### WHAT NEEDS TO BE DONE
Give back exactly the lines from the beginning of the listing below to the line holding "## Project Overview", both ends included; the pictures stay out.

### GIVEN DATA
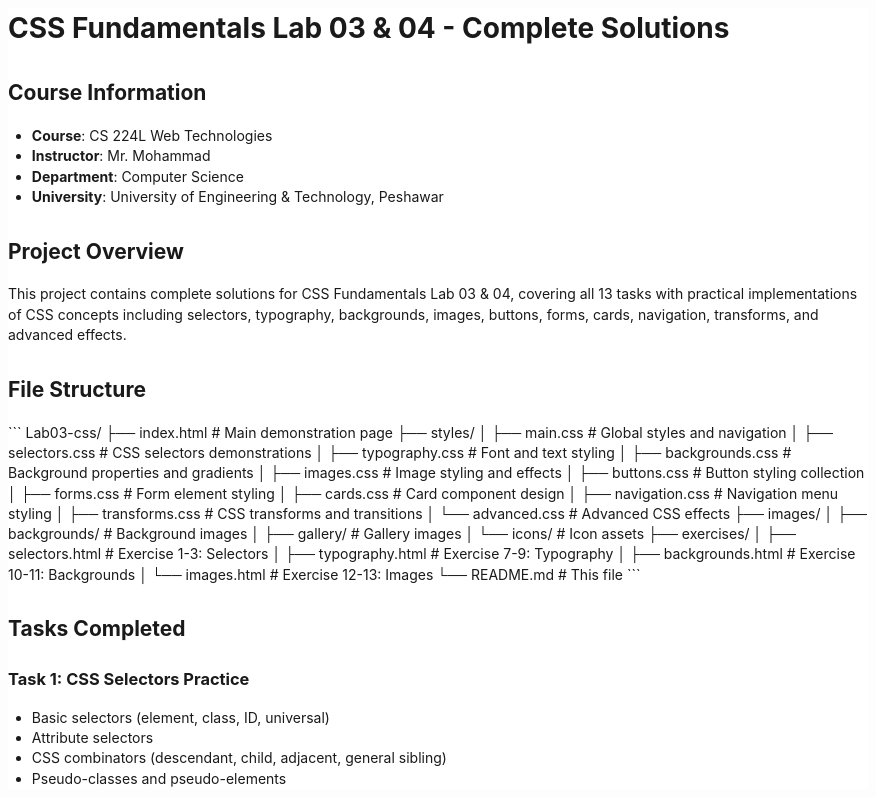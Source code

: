 # CSS Fundamentals Lab 03 & 04 - Complete Solutions

## Course Information
- **Course**: CS 224L Web Technologies
- **Instructor**: Mr. Mohammad
- **Department**: Computer Science
- **University**: University of Engineering & Technology, Peshawar

## Project Overview
This project contains complete solutions for CSS Fundamentals Lab 03 & 04, covering all 13 tasks with practical implementations of CSS concepts including selectors, typography, backgrounds, images, buttons, forms, cards, navigation, transforms, and advanced effects.

## File Structure
\`\`\`
Lab03-css/
├── index.html                 # Main demonstration page
├── styles/
│   ├── main.css              # Global styles and navigation
│   ├── selectors.css         # CSS selectors demonstrations
│   ├── typography.css        # Font and text styling
│   ├── backgrounds.css       # Background properties and gradients
│   ├── images.css            # Image styling and effects
│   ├── buttons.css           # Button styling collection
│   ├── forms.css             # Form element styling
│   ├── cards.css             # Card component design
│   ├── navigation.css        # Navigation menu styling
│   ├── transforms.css        # CSS transforms and transitions
│   └── advanced.css          # Advanced CSS effects
├── images/
│   ├── backgrounds/          # Background images
│   ├── gallery/              # Gallery images
│   └── icons/                # Icon assets
├── exercises/
│   ├── selectors.html        # Exercise 1-3: Selectors
│   ├── typography.html       # Exercise 7-9: Typography
│   ├── backgrounds.html      # Exercise 10-11: Backgrounds
│   └── images.html           # Exercise 12-13: Images
└── README.md                 # This file
\`\`\`

## Tasks Completed

### Task 1: CSS Selectors Practice
- Basic selectors (element, class, ID, universal)
- Attribute selectors
- CSS combinators (descendant, child, adjacent, general sibling)
- Pseudo-classes and pseudo-elements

### RESULT OF THE TASK
Source code

: # CSS Fundamentals Lab 03 & 04 - Complete Solutions

## Course Information
- **Course**: CS 224L Web Technologies
- **Instructor**: Mr. Mohammad
- **Department**: Computer Science
- **University**: University of Engineering & Technology, Peshawar

## Project Overview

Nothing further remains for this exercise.